It doesn't help that basic financial literacy isn't taught in grade school anymore, either. Too many times, a graduate's first lesson in managing finances and debt comes in the form of a default notice from a lender.

The other problem I see here is that the whole mentality of being able to run away from your problems is, well, problematic. These things will only get worse if you don't address them. What they don't apparently realize is, one day, they're going to want to come back to the U.S. for one reason or another just to find out that their mound of student debt has grown into a mountain of defaults which prevents them from even holding certain jobs, getting credit, finding housing, and basically functioning comfortably in society.

2 comments

I do think you should be able to declare bankruptcy on worthless degrees. Banks (note that I have a problem with government loan subsidies) should face the risk and not loan to a student getting a worthless degree.

What I can't figure out is how to stop someone who gets a useful degree from declaring bankruptcy right after graduating and then getting a job using that degree. This is fraud.

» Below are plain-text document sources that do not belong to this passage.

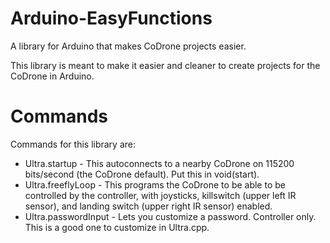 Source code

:# Arduino-EasyFunctions
A library for Arduino that makes CoDrone projects easier.

This library is meant to make it easier and cleaner to create projects for the CoDrone in Arduino.

# Commands
Commands for this library are:
- Ultra.startup - This autoconnects to a nearby CoDrone on 115200 bits/second (the CoDrone default). Put this in void(start).
- Ultra.freeflyLoop - This programs the CoDrone to be able to be controlled by the controller, with joysticks, killswitch (upper left IR sensor), and landing switch (upper right IR sensor) enabled.
- Ultra.passwordInput - Lets you customize a password. Controller only. This is a good one to customize in Ultra.cpp.
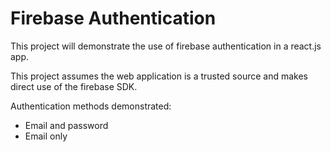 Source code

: # Firebase Authentication

This project will demonstrate the use of firebase authentication in a react.js app.

This project assumes the web application is a trusted source and makes direct use of the firebase SDK.

Authentication methods demonstrated:
- Email and password
- Email only
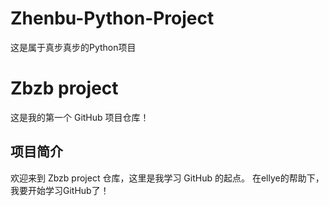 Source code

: # Zhenbu-Python-Project
这是属于真步真步的Python项目
# Zbzb project

这是我的第一个 GitHub 项目仓库！

## 项目简介

欢迎来到 Zbzb project 仓库，这里是我学习 GitHub 的起点。
在ellye的帮助下，我要开始学习GitHub了！
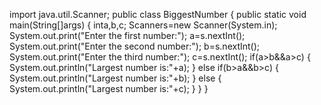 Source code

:import java.util.Scanner;
public class BiggestNumber
{
  public static void main(String[]args)
  {
   inta,b,c;
   Scanners=new Scanner(System.in);
   System.out.print("Enter the first number:");
   a=s.nextInt();
   System.out.print("Enter the second number:");
   b=s.nextInt();
   System.out.print("Enter the third number:");
   c=s.nextInt();
   if(a>b&&a>c)
   {
     System.out.println("Largest number is:"+a);
   }
   else if(b>a&&b>c)
   {
     System.out.println("Largest number is:"+b);
   }
   else
   {
     System.out.println("Largest number is:"+c);
   }
  }
}
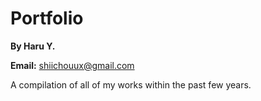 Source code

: # Portfolio
**By Haru Y.**

**Email:** shiichouux@gmail.com

A compilation of all of my works within the past few years.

In this way college loans are unsecured debt, like credit cards, and should be priced accordingly.
You never really know when the market would be saturated with degree x since it takes 4 years to earn. On the other end banks may decline a degree that if taken now will start to be high demand when the candidate graduates.
If you have a electrical engineering degree in generators right before someone discovers a cheap over unity solar panel (coming up with a way to violate the laws of physics is left as an exercise to the reader) thus making all generator specialists valueless - most of your EE course work still applies so you just need pivot a little. Maybe you need an additional year of school to get in demand skills, but the odds that you can't find something that it is a low risk to get you into is low.

If you have a degree in music - we already know that field is saturated. If you studied only music you have a few years left to get a course of study that is useful.

Is the value of some college degree really the problem or does our system and culture just do a horrible job of matching candidates with open positions?